Incorporating pragmatic knowledge in models of online conversations

Annie Louis - University of Edinburgh

Oct. 4, 2017, 1 p.m. - Oct. 4, 2017, 2:30 p.m.

MC 103

Hosted by: Jackie Cheung


Online conversations are commonplace today and used for various purposes: product
support and troubleshooting, opining about events and people, and student interaction
on MOOC platforms. These conversations get long, involve posts from multiple users,
and the chronological order of the posts in threads does not represent a continuous
flow of dialog. Hence developing models which learn some structure of these
conversations is crucial for facilitating information extraction, search, and
summarization. Apart from applications, we also care, but currently know little,
about the nature of these conversations, what makes them successful, and what
semantics and attributes can be inferred from them.
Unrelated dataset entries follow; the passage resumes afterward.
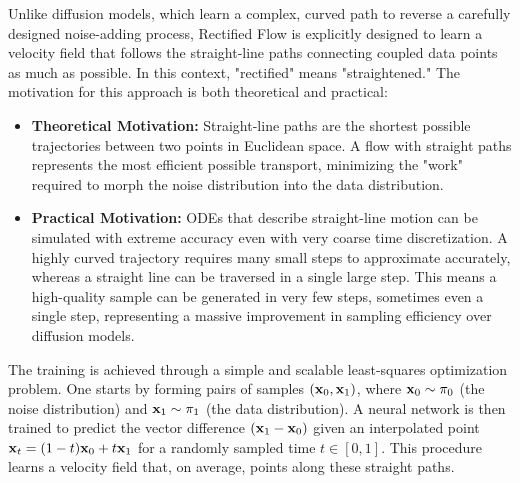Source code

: Unlike diffusion models, which learn a complex, curved path to reverse a carefully designed noise-adding process, Rectified Flow is explicitly designed to learn a velocity field that follows the straight-line paths connecting coupled data points as much as possible. In this context, "rectified" means "straightened." The motivation for this approach is both theoretical and practical:
\begin{itemize}
    \item \textbf{Theoretical Motivation:} Straight-line paths are the shortest possible trajectories between two points in Euclidean space. A flow with straight paths represents the most efficient possible transport, minimizing the "work" required to morph the noise distribution into the data distribution.
    \item \textbf{Practical Motivation:} ODEs that describe straight-line motion can be simulated with extreme accuracy even with very coarse time discretization. A highly curved trajectory requires many small steps to approximate accurately, whereas a straight line can be traversed in a single large step. This means a high-quality sample can be generated in very few steps, sometimes even a single step, representing a massive improvement in sampling efficiency over diffusion models.
\end{itemize}

The training is achieved through a simple and scalable least-squares optimization problem. One starts by forming pairs of samples $(\mathbf{x}_0, \mathbf{x}_1)$, where $\mathbf{x}_0 \sim \pi_0$ (the noise distribution) and $\mathbf{x}_1 \sim \pi_1$ (the data distribution). A neural network is then trained to predict the vector difference $(\mathbf{x}_1 - \mathbf{x}_0)$ given an interpolated point $\mathbf{x}_t = (1-t)\mathbf{x}_0 + t \mathbf{x}_1$ for a randomly sampled time $t \in [0, 1]$. This procedure learns a velocity field that, on average, points along these straight paths.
In this talk, I will present models of forum conversations which are aimed towards
such goals. A primary feature of these attempts is incorporating some notion of
pragmatics in the model development. For example, a user conversation aimed at
troubleshooting her computer display should be interpreted in a different context
compared to one where a user wants to learn about different graphic cards. Pragmatics
refers to such inferred, implied and task knowledge which is external to what is
said in the language itself, but obviously important for conversation interpretation.
We want models to be able to capture such rich contexts, and at the same time to be
learnable on real-world data with little dependence on costly annotations. I will
present two models in this line of work, one which learns the structure of online
troubleshooting conversations, and the other, some initial work at inferring latent
event and character attributes from role-playing game transcripts.

Bio:

Annie Louis is a Research Associate at the Institute for Adaptive and Neural Computation
at the University of Edinburgh. Her research interests are in natural language processing,
machine learning, and the application of language processing technology to solve problems
in information retrieval, social media analysis and software engineering. Previously,
Annie was a Research Associate and Newton International Fellow at the Institute for
Language, Cognition and Computation at the University of Edinburgh. She obtained her PhD
from the University of Pennsylvania in 2013, and is the recipient of a Best Student Paper
Award in 2010 (SIGDIAL) and a Best Paper Award in 2012 (EMNLP-CoNLL).